# Exercise aim:
Write out each line of the material exactly as given, and drop the images.

# Data for the task:
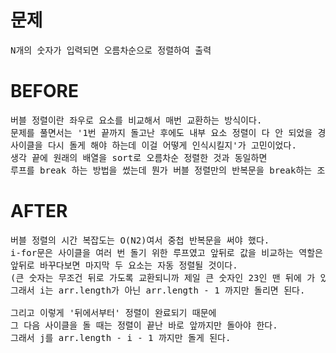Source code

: # 문제

<pre>
N개의 숫자가 입력되면 오름차순으로 정렬하여 출력
</pre>

# BEFORE

<pre>
버블 정렬이란 좌우로 요소를 비교해서 매번 교환하는 방식이다.
문제를 풀면서는 '1번 끝까지 돌고난 후에도 내부 요소 정렬이 다 안 되었을 경우
사이클을 다시 돌게 해야 하는데 이걸 어떻게 인식시킬지'가 고민이었다.
생각 끝에 원래의 배열을 sort로 오름차순 정렬한 것과 동일하면 
루프를 break 하는 방법을 썼는데 뭔가 버블 정렬만의 반복문을 break하는 조건이 있을 것 같다.
</pre>

# AFTER

<pre>
버블 정렬의 시간 복잡도는 O(N2)여서 중첩 반복문을 써야 했다.
i-for문은 사이클을 여러 번 돌기 위한 루프였고 앞뒤로 값을 비교하는 역할은 j-for문이다.
앞뒤로 바꾸다보면 마지막 두 요소는 자동 정렬될 것이다.
(큰 숫자는 무조건 뒤로 가도록 교환되니까 제일 큰 숫자인 23인 맨 뒤에 가 있게 된다)
그래서 i는 arr.length가 아닌 arr.length - 1 까지만 돌리면 된다.

그리고 이렇게 '뒤에서부터' 정렬이 완료되기 때문에
그 다음 사이클을 돌 때는 정렬이 끝난 바로 앞까지만 돌아야 한다.
그래서 j를 arr.length - i - 1 까지만 돌게 된다.
</pre>
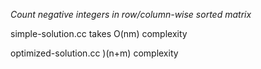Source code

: *Count negative integers in row/column-wise sorted matrix*


simple-solution.cc takes O(nm) complexity

optimized-solution.cc )(n+m) complexity

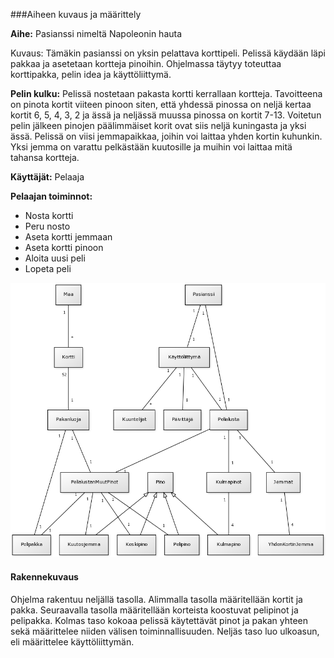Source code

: ###Aiheen kuvaus ja määrittely

**Aihe:** Pasianssi nimeltä Napoleonin hauta

Kuvaus: Tämäkin pasianssi on yksin pelattava korttipeli. 
Pelissä käydään läpi pakkaa ja asetetaan kortteja pinoihin. 
Ohjelmassa täytyy toteuttaa korttipakka, pelin idea ja käyttöliittymä.

**Pelin kulku:** Pelissä nostetaan pakasta kortti kerrallaan kortteja.
Tavoitteena on pinota kortit viiteen pinoon siten, että yhdessä pinossa
on neljä kertaa kortit 6, 5, 4, 3, 2 ja ässä ja neljässä muussa pinossa
on kortit 7-13. Voitetun pelin jälkeen pinojen päälimmäiset korit ovat
siis neljä kuningasta ja yksi ässä. Pelissä on viisi jemmapaikkaa, joihin
voi laittaa yhden kortin kuhunkin. Yksi jemma on varattu pelkästään kuutosille
ja muihin voi laittaa mitä tahansa kortteja.

**Käyttäjät:** Pelaaja

**Pelaajan toiminnot:**

- Nosta kortti
- Peru nosto
- Aseta kortti jemmaan
- Aseta kortti pinoon
- Aloita uusi peli
- Lopeta peli

![luokkakaavio](luokkakaavio.png)


#### Rakennekuvaus

Ohjelma rakentuu neljällä tasolla. Alimmalla tasolla määritellään kortit ja
pakka. Seuraavalla tasolla määritellään korteista koostuvat pelipinot ja
pelipakka. Kolmas taso kokoaa pelissä käytettävät pinot ja pakan yhteen
sekä määrittelee niiden välisen toiminnallisuuden. Neljäs taso luo ulkoasun,
eli määrittelee käyttöliittymän.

# Exercise output:
Source code

: # 문제

<pre>
N개의 숫자가 입력되면 오름차순으로 정렬하여 출력
</pre>

# BEFORE

<pre>
버블 정렬이란 좌우로 요소를 비교해서 매번 교환하는 방식이다.
문제를 풀면서는 '1번 끝까지 돌고난 후에도 내부 요소 정렬이 다 안 되었을 경우
사이클을 다시 돌게 해야 하는데 이걸 어떻게 인식시킬지'가 고민이었다.
생각 끝에 원래의 배열을 sort로 오름차순 정렬한 것과 동일하면 
루프를 break 하는 방법을 썼는데 뭔가 버블 정렬만의 반복문을 break하는 조건이 있을 것 같다.
</pre>

# AFTER

<pre>
버블 정렬의 시간 복잡도는 O(N2)여서 중첩 반복문을 써야 했다.
i-for문은 사이클을 여러 번 돌기 위한 루프였고 앞뒤로 값을 비교하는 역할은 j-for문이다.
앞뒤로 바꾸다보면 마지막 두 요소는 자동 정렬될 것이다.
(큰 숫자는 무조건 뒤로 가도록 교환되니까 제일 큰 숫자인 23인 맨 뒤에 가 있게 된다)
그래서 i는 arr.length가 아닌 arr.length - 1 까지만 돌리면 된다.

그리고 이렇게 '뒤에서부터' 정렬이 완료되기 때문에
그 다음 사이클을 돌 때는 정렬이 끝난 바로 앞까지만 돌아야 한다.
그래서 j를 arr.length - i - 1 까지만 돌게 된다.
</pre>
Source code

: *Count negative integers in row/column-wise sorted matrix*


simple-solution.cc takes O(nm) complexity

optimized-solution.cc )(n+m) complexity

Source code

: ###Aiheen kuvaus ja määrittely

**Aihe:** Pasianssi nimeltä Napoleonin hauta

Kuvaus: Tämäkin pasianssi on yksin pelattava korttipeli. 
Pelissä käydään läpi pakkaa ja asetetaan kortteja pinoihin. 
Ohjelmassa täytyy toteuttaa korttipakka, pelin idea ja käyttöliittymä.

**Pelin kulku:** Pelissä nostetaan pakasta kortti kerrallaan kortteja.
Tavoitteena on pinota kortit viiteen pinoon siten, että yhdessä pinossa
on neljä kertaa kortit 6, 5, 4, 3, 2 ja ässä ja neljässä muussa pinossa
on kortit 7-13. Voitetun pelin jälkeen pinojen päälimmäiset korit ovat
siis neljä kuningasta ja yksi ässä. Pelissä on viisi jemmapaikkaa, joihin
voi laittaa yhden kortin kuhunkin. Yksi jemma on varattu pelkästään kuutosille
ja muihin voi laittaa mitä tahansa kortteja.

**Käyttäjät:** Pelaaja

**Pelaajan toiminnot:**

- Nosta kortti
- Peru nosto
- Aseta kortti jemmaan
- Aseta kortti pinoon
- Aloita uusi peli
- Lopeta peli

![luokkakaavio](luokkakaavio.png)


#### Rakennekuvaus

Ohjelma rakentuu neljällä tasolla. Alimmalla tasolla määritellään kortit ja
pakka. Seuraavalla tasolla määritellään korteista koostuvat pelipinot ja
pelipakka. Kolmas taso kokoaa pelissä käytettävät pinot ja pakan yhteen
sekä määrittelee niiden välisen toiminnallisuuden. Neljäs taso luo ulkoasun,
eli määrittelee käyttöliittymän.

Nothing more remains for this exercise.